■ **Goal of the exercise**
Work through the records that follow and return each line containing the word "twhile".

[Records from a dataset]
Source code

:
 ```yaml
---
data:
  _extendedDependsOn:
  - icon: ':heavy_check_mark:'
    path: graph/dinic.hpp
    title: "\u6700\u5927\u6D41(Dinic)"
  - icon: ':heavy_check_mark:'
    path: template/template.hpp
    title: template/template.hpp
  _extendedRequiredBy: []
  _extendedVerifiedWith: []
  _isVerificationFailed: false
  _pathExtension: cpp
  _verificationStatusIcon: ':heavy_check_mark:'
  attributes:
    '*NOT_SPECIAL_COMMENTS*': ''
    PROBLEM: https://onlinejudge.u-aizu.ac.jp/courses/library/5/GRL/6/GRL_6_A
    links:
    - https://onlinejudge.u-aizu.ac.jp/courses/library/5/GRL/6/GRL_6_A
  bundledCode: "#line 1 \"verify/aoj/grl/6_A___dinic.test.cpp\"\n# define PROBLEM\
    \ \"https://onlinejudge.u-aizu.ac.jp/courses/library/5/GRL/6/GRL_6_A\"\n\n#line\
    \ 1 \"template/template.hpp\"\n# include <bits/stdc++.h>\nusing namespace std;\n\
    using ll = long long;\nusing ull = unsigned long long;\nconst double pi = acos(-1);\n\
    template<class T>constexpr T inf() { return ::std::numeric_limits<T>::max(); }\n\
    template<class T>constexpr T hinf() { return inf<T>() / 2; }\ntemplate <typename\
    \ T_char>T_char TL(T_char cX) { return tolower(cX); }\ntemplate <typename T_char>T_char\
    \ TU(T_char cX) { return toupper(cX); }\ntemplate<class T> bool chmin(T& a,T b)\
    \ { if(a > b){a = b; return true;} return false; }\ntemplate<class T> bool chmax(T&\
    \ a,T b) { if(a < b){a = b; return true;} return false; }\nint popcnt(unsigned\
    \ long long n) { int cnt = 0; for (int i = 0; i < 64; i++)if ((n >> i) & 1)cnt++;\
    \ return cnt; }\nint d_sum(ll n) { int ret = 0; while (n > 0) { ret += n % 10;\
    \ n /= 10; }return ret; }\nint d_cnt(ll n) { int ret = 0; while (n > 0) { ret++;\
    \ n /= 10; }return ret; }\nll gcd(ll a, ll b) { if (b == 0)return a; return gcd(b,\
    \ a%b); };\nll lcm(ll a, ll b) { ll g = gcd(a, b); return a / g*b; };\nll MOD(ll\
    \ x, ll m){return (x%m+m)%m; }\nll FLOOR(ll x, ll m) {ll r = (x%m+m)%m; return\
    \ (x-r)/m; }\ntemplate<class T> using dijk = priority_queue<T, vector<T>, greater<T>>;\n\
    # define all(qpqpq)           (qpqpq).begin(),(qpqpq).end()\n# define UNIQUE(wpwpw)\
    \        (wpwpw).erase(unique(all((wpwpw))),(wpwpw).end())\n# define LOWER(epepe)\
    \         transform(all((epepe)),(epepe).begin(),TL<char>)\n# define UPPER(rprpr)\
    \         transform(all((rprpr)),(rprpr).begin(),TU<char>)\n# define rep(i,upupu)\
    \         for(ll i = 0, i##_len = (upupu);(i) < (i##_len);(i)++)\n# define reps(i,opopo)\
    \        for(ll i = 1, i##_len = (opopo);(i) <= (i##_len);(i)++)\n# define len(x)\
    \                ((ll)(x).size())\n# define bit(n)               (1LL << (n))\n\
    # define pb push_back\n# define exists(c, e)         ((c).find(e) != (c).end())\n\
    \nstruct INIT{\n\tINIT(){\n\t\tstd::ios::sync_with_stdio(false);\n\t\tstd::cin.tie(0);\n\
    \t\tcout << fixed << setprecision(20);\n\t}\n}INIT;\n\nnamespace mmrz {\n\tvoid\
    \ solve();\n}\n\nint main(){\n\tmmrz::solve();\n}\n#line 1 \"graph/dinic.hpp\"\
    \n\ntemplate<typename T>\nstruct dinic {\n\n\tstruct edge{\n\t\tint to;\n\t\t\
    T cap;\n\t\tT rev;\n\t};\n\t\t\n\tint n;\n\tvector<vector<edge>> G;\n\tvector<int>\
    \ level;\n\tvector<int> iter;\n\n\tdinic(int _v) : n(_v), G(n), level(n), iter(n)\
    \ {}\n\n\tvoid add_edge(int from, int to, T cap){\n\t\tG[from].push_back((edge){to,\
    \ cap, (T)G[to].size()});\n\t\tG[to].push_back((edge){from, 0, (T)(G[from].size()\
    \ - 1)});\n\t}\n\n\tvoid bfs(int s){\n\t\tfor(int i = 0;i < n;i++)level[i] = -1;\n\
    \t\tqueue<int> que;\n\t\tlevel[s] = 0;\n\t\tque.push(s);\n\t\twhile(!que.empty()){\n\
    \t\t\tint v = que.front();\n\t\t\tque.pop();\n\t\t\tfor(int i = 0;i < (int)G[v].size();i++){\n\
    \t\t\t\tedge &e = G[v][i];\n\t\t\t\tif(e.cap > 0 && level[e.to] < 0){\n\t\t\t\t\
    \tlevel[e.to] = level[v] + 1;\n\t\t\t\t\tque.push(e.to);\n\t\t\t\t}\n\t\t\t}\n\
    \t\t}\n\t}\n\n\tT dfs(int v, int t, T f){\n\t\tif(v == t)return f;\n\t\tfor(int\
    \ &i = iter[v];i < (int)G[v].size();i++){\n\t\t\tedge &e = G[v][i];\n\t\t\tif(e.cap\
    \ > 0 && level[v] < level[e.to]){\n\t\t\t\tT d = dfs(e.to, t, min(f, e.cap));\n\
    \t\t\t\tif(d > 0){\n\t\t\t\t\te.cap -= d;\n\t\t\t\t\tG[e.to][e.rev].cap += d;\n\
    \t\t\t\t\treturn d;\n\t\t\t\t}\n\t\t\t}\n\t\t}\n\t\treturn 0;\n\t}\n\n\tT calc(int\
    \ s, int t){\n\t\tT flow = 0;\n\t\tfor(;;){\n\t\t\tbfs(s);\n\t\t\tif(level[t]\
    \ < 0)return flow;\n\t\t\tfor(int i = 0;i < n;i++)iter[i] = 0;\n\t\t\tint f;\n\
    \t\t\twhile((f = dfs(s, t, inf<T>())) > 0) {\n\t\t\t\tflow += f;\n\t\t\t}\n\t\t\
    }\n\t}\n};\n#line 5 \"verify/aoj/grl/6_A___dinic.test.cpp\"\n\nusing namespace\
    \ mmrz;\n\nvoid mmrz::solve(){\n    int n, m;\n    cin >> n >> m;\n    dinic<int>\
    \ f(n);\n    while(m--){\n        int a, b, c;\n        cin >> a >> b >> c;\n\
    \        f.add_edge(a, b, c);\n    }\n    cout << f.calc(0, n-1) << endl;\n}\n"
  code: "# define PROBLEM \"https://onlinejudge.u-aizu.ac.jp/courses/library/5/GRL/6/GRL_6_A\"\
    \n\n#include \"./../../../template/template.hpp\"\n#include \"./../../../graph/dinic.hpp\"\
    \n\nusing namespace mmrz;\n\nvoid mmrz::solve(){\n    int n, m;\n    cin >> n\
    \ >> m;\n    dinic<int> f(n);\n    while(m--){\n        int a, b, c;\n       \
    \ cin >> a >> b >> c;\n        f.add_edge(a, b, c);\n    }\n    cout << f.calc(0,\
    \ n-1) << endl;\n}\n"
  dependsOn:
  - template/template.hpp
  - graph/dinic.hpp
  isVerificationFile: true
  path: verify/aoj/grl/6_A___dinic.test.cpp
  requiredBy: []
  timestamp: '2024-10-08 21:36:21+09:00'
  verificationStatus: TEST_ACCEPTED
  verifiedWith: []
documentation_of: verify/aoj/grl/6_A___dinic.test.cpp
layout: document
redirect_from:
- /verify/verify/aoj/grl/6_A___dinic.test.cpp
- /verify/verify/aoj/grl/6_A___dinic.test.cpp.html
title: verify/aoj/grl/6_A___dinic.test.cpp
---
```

■ **Task result**
    \t\tqueue<int> que;\n\t\tlevel[s] = 0;\n\t\tque.push(s);\n\t\twhile(!que.empty()){\n\
    \t\t\twhile((f = dfs(s, t, inf<T>())) > 0) {\n\t\t\t\tflow += f;\n\t\t\t}\n\t\t\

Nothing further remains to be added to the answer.